USS Clueless - A little bit of knowledge
     
     
 

Stardate 20030228.1521

(On Screen): A little bit of knowledge can be a dangerous thing. Ed sends me a link to an article which attempts to explain all the ways in which the Bush administration is using fallacious argument techniques to put one over on the American people about the necessity for war in Iraq. Evidently the author managed to stumble on one of the web pages describing such approaches, such as this or this or this or this or this or this.

And study them well he did, for even as he is trying to point out fallacies in Bush's reasoning, he himself proceeds to commit his own. For instance:

One of the favorite methods of the current administration is a false dilemma. This is when only two choices are given when, in reality, there are more options. Right after 9/11 you heard, “You are either with us or against us,” in the fight against terrorism. Actually, countries can be both against terrorism and not an ally of the U.S. More recently, many countries are showing that they are both against a pre-emptive war and against the current Iraqi regime.

One of the favorite methods employed by anti-war activists is the "straw man". This is where you deliberately misrepresent the position held by your opposition, and instead create a caricature of it, or simply lie about it. Bush never said "you are either with us or against us". The implication of this is that anyone who doesn't formally declare support would be treated as an enemy, but that's not what he was trying to communicate.

What he said was "You are either with us or with the terrorists." That may seem a subtle difference, but what he was trying to say was that neutrality wasn't a practical choice. Anyone who refused to become active against terrorism was effectively aiding it through benign neglect, and could become a victim of it. And last year we saw that graphically demonstrated in Indonesia.
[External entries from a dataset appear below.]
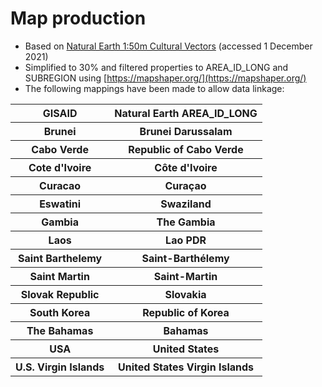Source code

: # Map production

* Based on [Natural Earth 1:50m Cultural Vectors](https://www.naturalearthdata.com/http//www.naturalearthdata.com/download/50m/cultural/ne_50m_admin_0_countries.zip) (accessed 1 December 2021)
* Simplified to 30% and filtered properties to AREA_ID_LONG and SUBREGION using [https://mapshaper.org/](https://mapshaper.org/)
* The following mappings have been made to allow data linkage:
<table>
  <thead>
    <tr>
      <th>GISAID</th>
      <th>Natural Earth AREA_ID_LONG</th>
    </tr>
  </thead>
  <tbody>
    <tr>
      <th>Brunei</th>
      <th>Brunei Darussalam</th>
    </tr>
    <tr>
      <th>Cabo Verde</th>
      <th>Republic of Cabo Verde</th>
    </tr>
    <tr>
      <th>Cote d'Ivoire</th>
      <th>Côte d'Ivoire</th>
    </tr>
    <tr>
      <th>Curacao</th>
      <th>Curaçao</th>
    </tr>
    <tr>
      <th>Eswatini</th>
      <th>Swaziland</th>
    </tr>
    <tr>
      <th>Gambia</th>
      <th>The Gambia</th>
    </tr>
    <tr>
      <th>Laos</th>
      <th>Lao PDR</th>
    </tr>
    <tr>
      <th>Saint Barthelemy</th>
      <th>Saint-Barthélemy</th>
    </tr>
    <tr>
      <th>Saint Martin</th>
      <th>Saint-Martin</th>
    </tr>
    <tr>
      <th>Slovak Republic</th>
      <th>Slovakia</th>
    </tr>
    <tr>
      <th>South Korea</th>
      <th>Republic of Korea</th>
    </tr>
    <tr>
      <th>The Bahamas</th>
      <th>Bahamas</th>
    </tr>
    <tr>
      <th>USA</th>
      <th>United States</th>
    </tr>
    <tr>
      <th>U.S. Virgin Islands</th>
      <th>United States Virgin Islands</th>
    </tr>
  </tbody>
</table>
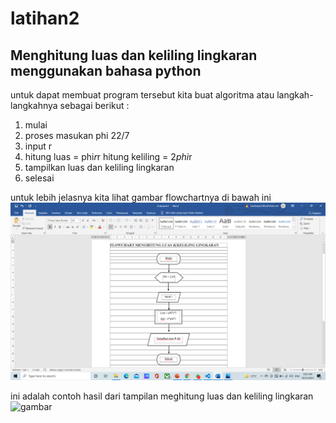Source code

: # latihan2
## Menghitung luas dan keliling lingkaran menggunakan bahasa python
untuk dapat membuat program tersebut kita buat algoritma atau langkah-langkahnya sebagai berikut :
1. mulai
2. proses masukan phi 22/7
3. input r 
4. hitung luas = phi*r*r
   hitung keliling = 2*phi*r
5. tampilkan luas dan keliling lingkaran
6. selesai

untuk lebih jelasnya kita lihat gambar flowchartnya di bawah ini
![gambar](screenshot/ss1.png)

ini adalah contoh hasil dari tampilan meghitung luas dan keliling lingkaran
![gambar](screenshit/ss2.png )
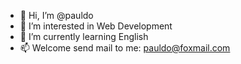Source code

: - 👋 Hi, I’m @pauldo
- 👀 I’m interested in Web Development
- 🌱 I’m currently learning English
- 📫 Welcome send mail to me: pauldo@foxmail.com

<!---
pauldo/pauldo is a ✨ special ✨ repository because its `README.md` (this file) appears on your GitHub profile.
You can click the Preview link to take a look at your changes.
--->
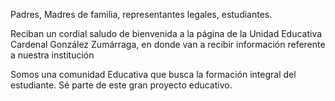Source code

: Padres, Madres de familia, representantes legales, estudiantes.

Reciban un cordial saludo de bienvenida a la página de la Unidad Educativa Cardenal González Zumárraga, en donde van a recibir información referente a nuestra institución

Somos una comunidad Educativa que busca la formación integral del estudiante. Sé parte de este gran proyecto educativo.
After months of pressure, where the Indonesian government steadfastly refused to acknowledge that there were any extremist groups in their nation or any threat of an attack there, a bomb was detonated in Bali by a local Muslim extremist group. Only after that did the government there get busy with the job of closing the barn doors, the horses having already fled.

What Bush was trying to say was that no one can pretend that "it can't happen here".

Another arguing device is the argument from ignorance. This involves claiming that what hasn’t been disproven must be true. We hear Iraq hasn’t shown that they do not have WMD, therefore they do. The real burden of proof is on the party making the claim. The U.S. and/or U.N. must prove that Iraq has WMD. It is impossible for Iraq to prove that they don’t.

First off, there is evidence from open sources that there were still such weapons and materials which had not been destroyed at the time that the inspectors left in 1998. Second, it is ironic that it is he who is actually using the argument from ignorance, for what he's saying is that if we can't prove there are no WMDs in Iraq that we have to act as if they don't exist.

He's also trying to incorrectly extrapolate the rules we use in criminal trials to the international scene where they don't make sense. "Innocent until proven guilty" is not a principle which applies to diplomacy, because proof is too hard to come by. More important, even if that evidence exists, most of it can't be publicly revealed without compromising sensitive intelligence sources.

We have to operate on the basis of probabilities and risks. If there's any substantial chance that Iraq continues to have such WMDs, we have to act as if they do exist. The risks associated with a false negative are much greater than for a false positive.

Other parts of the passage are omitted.